* TASK INSTRUCTIONS *
In the entries that follow, which lines hold the string "data"? List them.

* RECORDED INFORMATION *
───

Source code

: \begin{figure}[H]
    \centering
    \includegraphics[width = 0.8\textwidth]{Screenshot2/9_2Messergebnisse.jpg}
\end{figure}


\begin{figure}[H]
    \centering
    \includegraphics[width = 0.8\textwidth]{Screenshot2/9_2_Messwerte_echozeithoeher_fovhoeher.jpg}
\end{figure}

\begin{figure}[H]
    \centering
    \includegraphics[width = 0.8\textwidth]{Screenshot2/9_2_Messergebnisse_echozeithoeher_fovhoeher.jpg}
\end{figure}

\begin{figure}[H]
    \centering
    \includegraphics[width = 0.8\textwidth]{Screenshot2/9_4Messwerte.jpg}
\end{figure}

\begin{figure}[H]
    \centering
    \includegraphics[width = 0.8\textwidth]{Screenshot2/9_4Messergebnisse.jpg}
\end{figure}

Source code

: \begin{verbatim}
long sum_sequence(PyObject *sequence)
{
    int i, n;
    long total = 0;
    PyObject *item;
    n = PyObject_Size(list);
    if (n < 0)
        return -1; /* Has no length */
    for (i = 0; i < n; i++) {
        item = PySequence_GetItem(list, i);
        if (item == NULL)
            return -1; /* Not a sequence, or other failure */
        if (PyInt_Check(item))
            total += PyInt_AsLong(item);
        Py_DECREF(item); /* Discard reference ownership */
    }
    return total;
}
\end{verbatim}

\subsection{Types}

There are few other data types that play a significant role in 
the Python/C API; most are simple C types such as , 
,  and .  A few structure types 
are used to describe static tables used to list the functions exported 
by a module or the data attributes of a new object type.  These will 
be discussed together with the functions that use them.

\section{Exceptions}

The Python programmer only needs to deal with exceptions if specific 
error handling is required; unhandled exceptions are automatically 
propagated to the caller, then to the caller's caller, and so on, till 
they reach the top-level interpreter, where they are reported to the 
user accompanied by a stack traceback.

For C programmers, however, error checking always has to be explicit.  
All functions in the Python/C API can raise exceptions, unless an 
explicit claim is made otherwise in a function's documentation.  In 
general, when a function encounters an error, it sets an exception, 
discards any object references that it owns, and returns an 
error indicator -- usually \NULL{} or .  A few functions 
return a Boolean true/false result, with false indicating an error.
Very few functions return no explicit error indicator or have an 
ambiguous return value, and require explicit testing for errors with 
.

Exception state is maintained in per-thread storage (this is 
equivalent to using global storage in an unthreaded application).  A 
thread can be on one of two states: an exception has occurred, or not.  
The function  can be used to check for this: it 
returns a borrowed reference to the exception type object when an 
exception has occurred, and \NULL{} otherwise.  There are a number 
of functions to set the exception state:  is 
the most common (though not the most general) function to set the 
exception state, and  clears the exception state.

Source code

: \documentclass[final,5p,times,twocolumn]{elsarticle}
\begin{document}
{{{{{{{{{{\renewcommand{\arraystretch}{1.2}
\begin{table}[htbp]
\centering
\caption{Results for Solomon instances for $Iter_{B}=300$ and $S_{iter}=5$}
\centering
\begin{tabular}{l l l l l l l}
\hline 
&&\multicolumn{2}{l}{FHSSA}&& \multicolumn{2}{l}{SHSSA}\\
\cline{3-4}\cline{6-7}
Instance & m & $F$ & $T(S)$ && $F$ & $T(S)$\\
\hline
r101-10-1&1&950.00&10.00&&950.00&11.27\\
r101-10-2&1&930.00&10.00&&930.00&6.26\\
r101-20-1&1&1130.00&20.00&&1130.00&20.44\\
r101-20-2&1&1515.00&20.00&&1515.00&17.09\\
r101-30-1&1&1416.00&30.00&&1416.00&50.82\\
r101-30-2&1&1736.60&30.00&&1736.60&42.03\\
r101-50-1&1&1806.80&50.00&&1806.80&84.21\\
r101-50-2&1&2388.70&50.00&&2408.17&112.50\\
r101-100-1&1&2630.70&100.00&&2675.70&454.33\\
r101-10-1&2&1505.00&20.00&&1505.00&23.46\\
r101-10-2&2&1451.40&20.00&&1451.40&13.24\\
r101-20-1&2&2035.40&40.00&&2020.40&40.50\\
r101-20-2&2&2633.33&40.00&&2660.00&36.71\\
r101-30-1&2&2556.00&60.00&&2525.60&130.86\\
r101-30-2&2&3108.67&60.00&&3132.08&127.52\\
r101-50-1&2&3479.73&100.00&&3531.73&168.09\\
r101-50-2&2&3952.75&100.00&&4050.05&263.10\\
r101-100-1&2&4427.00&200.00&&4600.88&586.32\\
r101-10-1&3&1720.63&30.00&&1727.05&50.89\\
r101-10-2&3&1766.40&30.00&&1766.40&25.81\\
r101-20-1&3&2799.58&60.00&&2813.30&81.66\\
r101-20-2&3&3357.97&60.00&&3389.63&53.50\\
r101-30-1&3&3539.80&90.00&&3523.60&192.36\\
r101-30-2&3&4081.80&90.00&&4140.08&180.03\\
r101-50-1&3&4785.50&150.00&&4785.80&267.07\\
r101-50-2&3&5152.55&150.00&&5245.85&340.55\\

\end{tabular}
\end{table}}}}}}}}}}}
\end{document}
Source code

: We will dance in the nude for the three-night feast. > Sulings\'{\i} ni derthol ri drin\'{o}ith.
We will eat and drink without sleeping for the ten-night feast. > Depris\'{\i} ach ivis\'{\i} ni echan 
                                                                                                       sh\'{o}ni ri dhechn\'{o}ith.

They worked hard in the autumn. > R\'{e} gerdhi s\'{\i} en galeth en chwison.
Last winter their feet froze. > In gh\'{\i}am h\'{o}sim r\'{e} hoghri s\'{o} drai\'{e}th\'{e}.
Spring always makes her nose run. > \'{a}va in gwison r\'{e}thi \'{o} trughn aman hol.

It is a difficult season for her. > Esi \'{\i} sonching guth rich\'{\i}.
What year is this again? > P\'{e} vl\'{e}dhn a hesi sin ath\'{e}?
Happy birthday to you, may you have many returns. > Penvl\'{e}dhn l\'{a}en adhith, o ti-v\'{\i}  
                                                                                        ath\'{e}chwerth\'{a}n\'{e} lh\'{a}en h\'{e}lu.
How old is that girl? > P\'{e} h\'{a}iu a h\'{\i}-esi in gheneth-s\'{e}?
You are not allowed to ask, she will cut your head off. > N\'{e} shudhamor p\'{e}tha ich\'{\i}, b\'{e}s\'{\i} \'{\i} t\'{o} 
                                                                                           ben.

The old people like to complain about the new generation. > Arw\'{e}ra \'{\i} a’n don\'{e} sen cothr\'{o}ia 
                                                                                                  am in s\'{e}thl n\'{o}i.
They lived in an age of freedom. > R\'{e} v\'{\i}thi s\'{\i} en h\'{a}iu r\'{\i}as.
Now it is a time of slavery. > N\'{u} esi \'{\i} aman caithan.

───

* RESPONSE TO THE EXERCISE *
There are few other data types that play a significant role in 
by a module or the data attributes of a new object type.  These will 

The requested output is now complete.